◆ **PROBLEM DETAILS**:
For these records, count the lines containing the word "equation" and respond with the number alone.

◆ **Recorded data**:

□ □ □

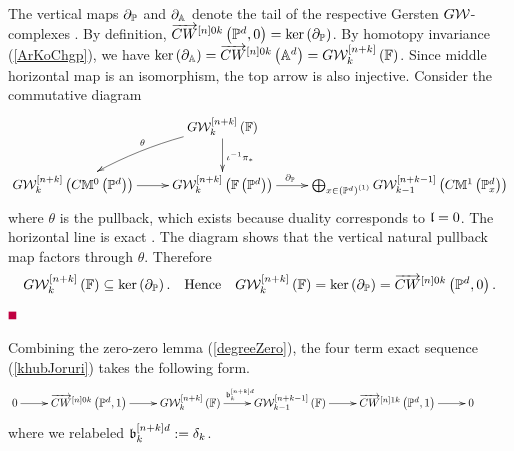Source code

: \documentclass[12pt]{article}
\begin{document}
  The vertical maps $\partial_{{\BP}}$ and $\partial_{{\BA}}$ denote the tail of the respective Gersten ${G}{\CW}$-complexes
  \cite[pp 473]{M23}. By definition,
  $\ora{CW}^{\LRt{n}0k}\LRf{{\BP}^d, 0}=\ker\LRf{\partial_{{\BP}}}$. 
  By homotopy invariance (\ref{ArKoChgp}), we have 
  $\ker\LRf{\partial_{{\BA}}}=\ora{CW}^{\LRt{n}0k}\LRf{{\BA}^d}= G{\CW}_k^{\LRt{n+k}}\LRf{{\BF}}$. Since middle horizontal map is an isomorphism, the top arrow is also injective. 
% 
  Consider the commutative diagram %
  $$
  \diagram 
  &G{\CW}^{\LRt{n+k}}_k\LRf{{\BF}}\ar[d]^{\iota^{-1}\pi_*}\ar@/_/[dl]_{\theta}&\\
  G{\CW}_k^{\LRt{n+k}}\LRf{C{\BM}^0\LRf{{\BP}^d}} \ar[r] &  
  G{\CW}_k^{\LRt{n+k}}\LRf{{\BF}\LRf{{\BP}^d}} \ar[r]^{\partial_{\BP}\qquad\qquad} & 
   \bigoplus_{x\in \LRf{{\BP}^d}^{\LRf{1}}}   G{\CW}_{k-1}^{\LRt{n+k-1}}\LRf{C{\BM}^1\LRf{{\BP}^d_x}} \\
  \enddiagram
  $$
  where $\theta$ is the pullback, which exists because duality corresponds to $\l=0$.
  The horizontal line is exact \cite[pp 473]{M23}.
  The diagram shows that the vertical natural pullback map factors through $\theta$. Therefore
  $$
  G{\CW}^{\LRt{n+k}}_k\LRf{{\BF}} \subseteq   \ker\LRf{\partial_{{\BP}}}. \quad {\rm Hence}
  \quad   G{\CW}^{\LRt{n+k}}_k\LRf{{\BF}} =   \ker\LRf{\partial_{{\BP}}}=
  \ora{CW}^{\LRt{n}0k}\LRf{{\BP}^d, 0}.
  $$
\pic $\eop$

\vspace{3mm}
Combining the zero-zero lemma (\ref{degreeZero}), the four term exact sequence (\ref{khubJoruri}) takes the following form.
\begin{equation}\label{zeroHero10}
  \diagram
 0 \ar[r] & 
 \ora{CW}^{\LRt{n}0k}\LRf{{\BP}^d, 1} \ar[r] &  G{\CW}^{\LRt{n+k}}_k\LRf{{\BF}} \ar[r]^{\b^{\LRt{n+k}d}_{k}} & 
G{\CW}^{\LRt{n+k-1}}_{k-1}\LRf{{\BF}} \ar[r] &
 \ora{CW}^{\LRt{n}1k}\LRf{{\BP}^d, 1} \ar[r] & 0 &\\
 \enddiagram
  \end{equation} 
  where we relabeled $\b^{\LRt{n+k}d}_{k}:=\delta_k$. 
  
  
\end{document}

□ □ □

◆ **EXERCISE SOLUTION**:
2